Saved data entries:
━━━━━━━━━━
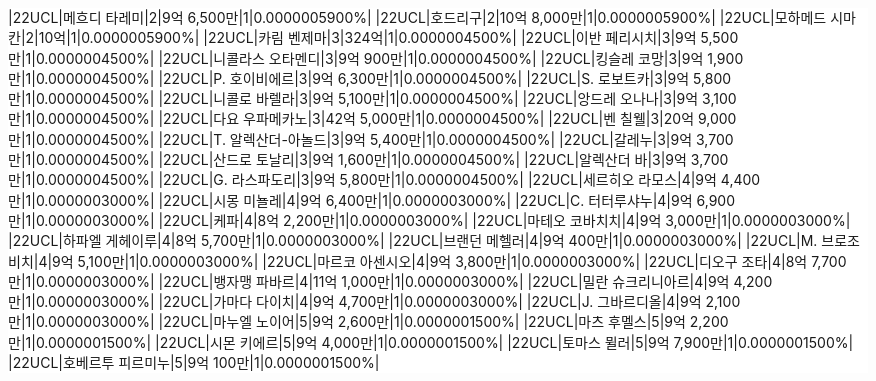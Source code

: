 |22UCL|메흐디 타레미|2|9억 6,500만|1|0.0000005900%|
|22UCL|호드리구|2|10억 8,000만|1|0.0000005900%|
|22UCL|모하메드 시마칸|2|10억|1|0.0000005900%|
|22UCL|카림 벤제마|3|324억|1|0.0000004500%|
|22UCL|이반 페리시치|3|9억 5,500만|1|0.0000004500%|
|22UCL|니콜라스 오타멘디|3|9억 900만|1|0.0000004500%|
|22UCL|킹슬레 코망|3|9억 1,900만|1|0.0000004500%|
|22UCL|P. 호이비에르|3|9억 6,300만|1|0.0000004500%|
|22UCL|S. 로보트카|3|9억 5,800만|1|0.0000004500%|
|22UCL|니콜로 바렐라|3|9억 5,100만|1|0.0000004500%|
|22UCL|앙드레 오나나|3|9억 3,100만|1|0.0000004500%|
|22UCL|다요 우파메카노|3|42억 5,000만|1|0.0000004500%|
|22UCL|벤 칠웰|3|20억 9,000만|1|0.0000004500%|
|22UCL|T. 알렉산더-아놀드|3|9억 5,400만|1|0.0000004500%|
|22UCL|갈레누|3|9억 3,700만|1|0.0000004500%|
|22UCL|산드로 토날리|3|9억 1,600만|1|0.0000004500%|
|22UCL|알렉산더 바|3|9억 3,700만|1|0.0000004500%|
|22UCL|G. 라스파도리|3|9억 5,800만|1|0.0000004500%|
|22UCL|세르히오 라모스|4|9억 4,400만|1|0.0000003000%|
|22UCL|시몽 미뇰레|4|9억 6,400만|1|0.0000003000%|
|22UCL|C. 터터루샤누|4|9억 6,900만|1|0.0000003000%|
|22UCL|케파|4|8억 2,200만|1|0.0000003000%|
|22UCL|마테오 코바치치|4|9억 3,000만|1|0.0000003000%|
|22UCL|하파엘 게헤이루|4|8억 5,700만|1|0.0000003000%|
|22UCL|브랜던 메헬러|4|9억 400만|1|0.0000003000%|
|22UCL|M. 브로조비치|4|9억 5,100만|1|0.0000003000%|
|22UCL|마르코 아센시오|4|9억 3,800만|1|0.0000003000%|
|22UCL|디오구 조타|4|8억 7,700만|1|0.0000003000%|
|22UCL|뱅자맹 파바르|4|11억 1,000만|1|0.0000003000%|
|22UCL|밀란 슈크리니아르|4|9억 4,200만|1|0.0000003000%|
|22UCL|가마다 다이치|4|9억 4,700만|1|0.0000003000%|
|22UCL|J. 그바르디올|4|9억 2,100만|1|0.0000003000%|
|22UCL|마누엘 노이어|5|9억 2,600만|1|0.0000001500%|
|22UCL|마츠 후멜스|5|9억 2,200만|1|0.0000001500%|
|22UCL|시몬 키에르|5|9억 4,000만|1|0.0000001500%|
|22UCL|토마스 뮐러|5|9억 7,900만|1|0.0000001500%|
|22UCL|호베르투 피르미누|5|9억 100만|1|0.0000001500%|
━━━━━━━━━━
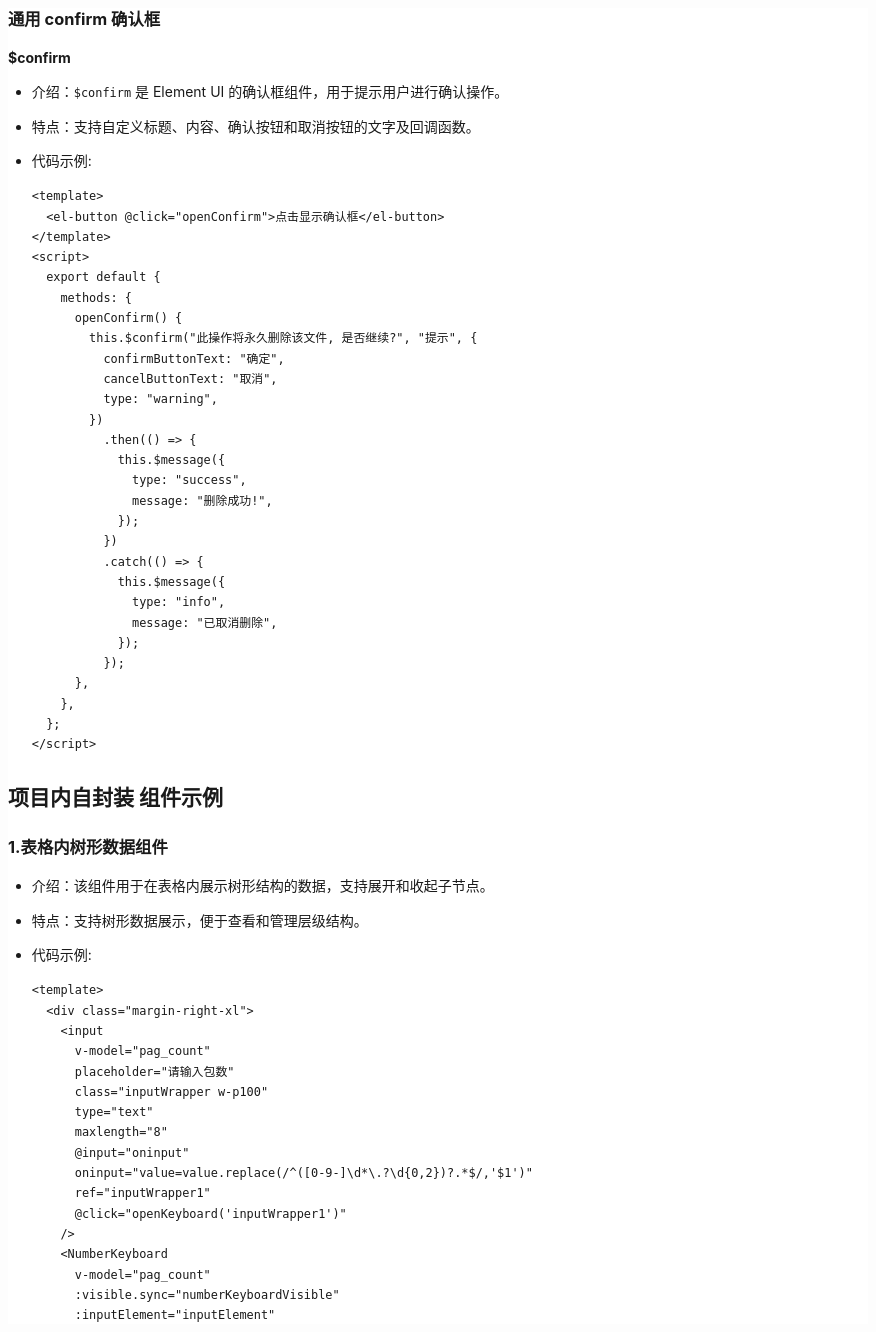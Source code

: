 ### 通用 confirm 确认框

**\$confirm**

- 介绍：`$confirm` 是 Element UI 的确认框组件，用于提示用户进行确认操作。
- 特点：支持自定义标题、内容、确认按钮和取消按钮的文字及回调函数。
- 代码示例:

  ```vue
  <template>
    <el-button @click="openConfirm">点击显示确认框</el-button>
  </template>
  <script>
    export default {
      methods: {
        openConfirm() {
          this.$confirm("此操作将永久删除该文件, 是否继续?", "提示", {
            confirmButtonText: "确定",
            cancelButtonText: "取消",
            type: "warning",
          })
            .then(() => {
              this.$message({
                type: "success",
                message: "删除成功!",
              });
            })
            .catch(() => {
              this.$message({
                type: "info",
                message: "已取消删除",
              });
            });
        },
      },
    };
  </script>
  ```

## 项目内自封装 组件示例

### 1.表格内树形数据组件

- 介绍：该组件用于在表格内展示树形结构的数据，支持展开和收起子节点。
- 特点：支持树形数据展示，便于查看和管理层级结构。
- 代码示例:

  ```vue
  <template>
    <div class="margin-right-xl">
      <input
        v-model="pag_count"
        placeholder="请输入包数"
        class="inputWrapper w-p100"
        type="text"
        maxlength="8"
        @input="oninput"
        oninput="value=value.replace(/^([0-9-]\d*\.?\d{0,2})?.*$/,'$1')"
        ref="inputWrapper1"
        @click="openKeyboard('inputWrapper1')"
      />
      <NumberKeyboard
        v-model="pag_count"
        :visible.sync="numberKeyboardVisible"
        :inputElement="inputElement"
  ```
━━━━━━━━━━
# What is expected
Count every line in the data that contains the word "알렉산더", then give that count and nothing else.

# Answer section
2